Task description: Look below for the line containing "싶은 사용자를 위한 형식" and the line containing "# 02. InetAddress 클래스를 활용한 도메인과 IP 변환"; repeat exactly those two lines and all lines between them, and nothing else.

Stored items

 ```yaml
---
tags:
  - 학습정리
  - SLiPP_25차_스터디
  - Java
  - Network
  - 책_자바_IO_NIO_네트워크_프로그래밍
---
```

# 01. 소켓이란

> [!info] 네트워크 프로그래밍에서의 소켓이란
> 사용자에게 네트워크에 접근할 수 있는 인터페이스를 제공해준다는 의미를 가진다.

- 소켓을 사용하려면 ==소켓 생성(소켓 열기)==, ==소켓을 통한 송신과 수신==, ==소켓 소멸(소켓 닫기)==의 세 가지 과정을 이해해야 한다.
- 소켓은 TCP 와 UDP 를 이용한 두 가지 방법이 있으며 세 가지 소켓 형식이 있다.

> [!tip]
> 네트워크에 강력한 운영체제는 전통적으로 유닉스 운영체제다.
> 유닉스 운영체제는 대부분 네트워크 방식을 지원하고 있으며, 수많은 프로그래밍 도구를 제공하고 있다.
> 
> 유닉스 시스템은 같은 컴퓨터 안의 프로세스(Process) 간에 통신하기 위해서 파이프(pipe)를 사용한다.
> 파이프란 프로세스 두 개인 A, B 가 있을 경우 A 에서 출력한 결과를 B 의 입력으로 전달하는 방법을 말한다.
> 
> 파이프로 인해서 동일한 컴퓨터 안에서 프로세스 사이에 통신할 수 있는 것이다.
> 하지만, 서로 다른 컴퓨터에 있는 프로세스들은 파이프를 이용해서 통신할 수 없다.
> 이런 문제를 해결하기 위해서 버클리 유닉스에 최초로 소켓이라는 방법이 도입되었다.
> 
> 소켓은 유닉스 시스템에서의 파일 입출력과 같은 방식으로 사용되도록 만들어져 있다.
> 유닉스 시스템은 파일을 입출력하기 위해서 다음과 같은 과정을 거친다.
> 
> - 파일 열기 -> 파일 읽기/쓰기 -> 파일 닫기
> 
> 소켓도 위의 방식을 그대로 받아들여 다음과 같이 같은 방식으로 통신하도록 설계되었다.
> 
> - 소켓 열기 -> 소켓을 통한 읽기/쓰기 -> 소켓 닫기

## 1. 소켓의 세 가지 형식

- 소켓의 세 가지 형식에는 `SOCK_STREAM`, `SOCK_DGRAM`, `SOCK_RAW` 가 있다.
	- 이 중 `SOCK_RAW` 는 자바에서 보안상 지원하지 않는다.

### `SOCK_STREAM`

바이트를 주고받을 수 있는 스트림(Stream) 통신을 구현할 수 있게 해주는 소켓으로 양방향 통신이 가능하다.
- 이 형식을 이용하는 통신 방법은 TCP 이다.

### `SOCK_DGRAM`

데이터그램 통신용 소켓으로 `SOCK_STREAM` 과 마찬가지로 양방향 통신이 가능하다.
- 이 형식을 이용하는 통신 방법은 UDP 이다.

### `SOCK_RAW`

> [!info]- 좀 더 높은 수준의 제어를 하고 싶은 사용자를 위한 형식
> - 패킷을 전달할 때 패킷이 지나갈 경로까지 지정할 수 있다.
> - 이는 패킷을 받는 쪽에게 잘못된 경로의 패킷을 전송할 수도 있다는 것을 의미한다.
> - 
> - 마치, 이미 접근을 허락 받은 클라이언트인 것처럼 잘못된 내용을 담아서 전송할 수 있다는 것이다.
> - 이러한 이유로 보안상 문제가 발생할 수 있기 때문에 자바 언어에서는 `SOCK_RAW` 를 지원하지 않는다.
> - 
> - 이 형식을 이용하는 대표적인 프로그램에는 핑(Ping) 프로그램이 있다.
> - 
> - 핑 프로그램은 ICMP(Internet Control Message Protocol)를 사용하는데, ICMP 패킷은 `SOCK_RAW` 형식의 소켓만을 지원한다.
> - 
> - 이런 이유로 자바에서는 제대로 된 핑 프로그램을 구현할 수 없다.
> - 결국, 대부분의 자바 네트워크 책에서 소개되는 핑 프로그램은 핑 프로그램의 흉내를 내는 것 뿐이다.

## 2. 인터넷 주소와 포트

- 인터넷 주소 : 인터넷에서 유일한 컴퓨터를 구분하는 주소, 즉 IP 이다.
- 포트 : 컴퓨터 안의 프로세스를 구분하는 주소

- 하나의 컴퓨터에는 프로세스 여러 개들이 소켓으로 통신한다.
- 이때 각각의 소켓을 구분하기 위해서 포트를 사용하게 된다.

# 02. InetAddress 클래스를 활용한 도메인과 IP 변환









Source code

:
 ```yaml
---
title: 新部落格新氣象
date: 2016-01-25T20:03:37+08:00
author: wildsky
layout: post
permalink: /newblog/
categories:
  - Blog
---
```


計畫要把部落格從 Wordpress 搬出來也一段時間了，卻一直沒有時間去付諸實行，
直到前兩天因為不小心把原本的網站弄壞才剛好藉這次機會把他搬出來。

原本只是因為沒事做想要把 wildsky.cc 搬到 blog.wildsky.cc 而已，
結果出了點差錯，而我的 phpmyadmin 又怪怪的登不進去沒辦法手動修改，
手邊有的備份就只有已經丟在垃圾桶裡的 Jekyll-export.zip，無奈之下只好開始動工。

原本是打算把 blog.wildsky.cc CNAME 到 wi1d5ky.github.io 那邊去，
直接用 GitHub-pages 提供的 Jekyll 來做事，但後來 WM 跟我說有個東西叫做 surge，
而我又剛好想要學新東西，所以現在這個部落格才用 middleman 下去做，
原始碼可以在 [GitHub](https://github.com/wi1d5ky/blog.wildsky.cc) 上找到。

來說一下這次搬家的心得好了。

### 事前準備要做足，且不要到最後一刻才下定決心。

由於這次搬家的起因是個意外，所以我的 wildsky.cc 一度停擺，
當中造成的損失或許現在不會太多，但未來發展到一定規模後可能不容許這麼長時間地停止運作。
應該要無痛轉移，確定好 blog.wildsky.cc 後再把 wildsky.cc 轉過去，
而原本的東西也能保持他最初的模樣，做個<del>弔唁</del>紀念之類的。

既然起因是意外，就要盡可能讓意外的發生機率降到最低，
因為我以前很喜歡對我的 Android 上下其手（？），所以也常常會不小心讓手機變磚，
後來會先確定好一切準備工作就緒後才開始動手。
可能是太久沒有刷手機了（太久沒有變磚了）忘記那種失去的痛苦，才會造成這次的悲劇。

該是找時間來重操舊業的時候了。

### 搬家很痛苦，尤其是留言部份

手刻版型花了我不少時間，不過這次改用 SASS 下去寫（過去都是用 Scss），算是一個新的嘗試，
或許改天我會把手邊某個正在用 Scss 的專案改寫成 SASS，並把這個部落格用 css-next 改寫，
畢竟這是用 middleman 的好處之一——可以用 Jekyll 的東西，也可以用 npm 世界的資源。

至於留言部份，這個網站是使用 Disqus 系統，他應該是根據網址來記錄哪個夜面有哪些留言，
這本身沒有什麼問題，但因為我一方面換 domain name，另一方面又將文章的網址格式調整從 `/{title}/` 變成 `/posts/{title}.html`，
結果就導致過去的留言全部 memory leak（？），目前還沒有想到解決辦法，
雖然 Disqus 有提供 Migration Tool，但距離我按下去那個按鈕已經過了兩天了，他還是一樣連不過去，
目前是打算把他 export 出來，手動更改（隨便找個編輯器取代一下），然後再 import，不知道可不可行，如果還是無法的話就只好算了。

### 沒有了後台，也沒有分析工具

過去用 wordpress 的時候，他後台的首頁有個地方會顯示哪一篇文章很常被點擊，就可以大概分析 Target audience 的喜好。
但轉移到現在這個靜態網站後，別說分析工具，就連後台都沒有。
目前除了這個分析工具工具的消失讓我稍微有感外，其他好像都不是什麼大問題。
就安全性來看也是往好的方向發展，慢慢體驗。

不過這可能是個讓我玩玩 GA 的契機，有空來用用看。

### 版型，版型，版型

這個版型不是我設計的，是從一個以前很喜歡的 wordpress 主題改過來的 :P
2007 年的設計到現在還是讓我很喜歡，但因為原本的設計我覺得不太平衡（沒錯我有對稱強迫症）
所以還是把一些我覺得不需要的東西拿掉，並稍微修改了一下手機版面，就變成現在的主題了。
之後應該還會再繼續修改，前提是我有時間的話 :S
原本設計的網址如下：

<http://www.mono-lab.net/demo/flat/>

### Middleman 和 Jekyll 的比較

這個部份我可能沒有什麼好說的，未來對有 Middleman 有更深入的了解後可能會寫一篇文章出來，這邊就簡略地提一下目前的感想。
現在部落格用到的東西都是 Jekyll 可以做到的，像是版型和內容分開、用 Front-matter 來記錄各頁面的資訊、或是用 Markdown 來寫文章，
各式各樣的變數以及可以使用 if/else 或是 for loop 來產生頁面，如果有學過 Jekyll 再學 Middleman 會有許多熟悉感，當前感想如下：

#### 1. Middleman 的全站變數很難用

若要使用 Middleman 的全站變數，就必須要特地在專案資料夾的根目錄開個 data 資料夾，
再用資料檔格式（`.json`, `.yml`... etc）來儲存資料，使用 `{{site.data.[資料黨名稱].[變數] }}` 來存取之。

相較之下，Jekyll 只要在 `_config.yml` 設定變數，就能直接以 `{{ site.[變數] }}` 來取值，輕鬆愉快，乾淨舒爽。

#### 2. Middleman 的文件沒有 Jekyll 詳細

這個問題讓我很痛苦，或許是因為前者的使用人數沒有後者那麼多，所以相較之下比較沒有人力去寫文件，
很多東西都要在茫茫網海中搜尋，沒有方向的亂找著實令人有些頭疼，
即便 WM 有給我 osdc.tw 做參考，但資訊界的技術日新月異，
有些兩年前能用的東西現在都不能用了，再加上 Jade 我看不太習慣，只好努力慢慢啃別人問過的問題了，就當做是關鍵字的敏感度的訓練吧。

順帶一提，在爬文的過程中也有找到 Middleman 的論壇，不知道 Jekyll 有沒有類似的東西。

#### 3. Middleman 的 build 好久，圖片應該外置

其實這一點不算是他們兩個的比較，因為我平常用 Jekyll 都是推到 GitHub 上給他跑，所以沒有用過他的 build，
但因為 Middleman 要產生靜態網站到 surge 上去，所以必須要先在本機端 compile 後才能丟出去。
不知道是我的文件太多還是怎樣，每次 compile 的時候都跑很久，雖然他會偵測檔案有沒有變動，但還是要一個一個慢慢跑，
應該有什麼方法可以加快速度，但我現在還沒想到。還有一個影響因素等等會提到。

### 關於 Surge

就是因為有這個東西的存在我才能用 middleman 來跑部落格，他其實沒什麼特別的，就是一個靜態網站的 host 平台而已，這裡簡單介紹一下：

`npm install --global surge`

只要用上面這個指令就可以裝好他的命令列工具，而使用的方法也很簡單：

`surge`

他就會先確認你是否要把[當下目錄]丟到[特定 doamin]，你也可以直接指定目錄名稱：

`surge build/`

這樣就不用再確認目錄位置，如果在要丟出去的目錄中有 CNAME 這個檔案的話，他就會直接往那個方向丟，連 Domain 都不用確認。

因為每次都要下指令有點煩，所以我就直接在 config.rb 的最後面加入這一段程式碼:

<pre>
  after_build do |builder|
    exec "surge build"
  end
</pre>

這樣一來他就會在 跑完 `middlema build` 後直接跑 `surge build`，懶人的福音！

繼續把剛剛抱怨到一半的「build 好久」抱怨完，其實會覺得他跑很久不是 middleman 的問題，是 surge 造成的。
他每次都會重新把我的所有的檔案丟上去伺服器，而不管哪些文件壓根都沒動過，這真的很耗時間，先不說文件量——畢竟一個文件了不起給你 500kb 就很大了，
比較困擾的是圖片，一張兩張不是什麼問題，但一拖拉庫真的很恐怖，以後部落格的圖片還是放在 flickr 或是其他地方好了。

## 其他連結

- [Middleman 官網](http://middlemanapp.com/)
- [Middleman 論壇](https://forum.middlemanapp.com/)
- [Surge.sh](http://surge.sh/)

Reply:
> [!info]- 좀 더 높은 수준의 제어를 하고 싶은 사용자를 위한 형식
> - 패킷을 전달할 때 패킷이 지나갈 경로까지 지정할 수 있다.
> - 이는 패킷을 받는 쪽에게 잘못된 경로의 패킷을 전송할 수도 있다는 것을 의미한다.
> - 
> - 마치, 이미 접근을 허락 받은 클라이언트인 것처럼 잘못된 내용을 담아서 전송할 수 있다는 것이다.
> - 이러한 이유로 보안상 문제가 발생할 수 있기 때문에 자바 언어에서는 `SOCK_RAW` 를 지원하지 않는다.
> - 
> - 이 형식을 이용하는 대표적인 프로그램에는 핑(Ping) 프로그램이 있다.
> - 
> - 핑 프로그램은 ICMP(Internet Control Message Protocol)를 사용하는데, ICMP 패킷은 `SOCK_RAW` 형식의 소켓만을 지원한다.
> - 
> - 이런 이유로 자바에서는 제대로 된 핑 프로그램을 구현할 수 없다.
> - 결국, 대부분의 자바 네트워크 책에서 소개되는 핑 프로그램은 핑 프로그램의 흉내를 내는 것 뿐이다.

## 2. 인터넷 주소와 포트

- 인터넷 주소 : 인터넷에서 유일한 컴퓨터를 구분하는 주소, 즉 IP 이다.
- 포트 : 컴퓨터 안의 프로세스를 구분하는 주소

- 하나의 컴퓨터에는 프로세스 여러 개들이 소켓으로 통신한다.
- 이때 각각의 소켓을 구분하기 위해서 포트를 사용하게 된다.

# 02. InetAddress 클래스를 활용한 도메인과 IP 변환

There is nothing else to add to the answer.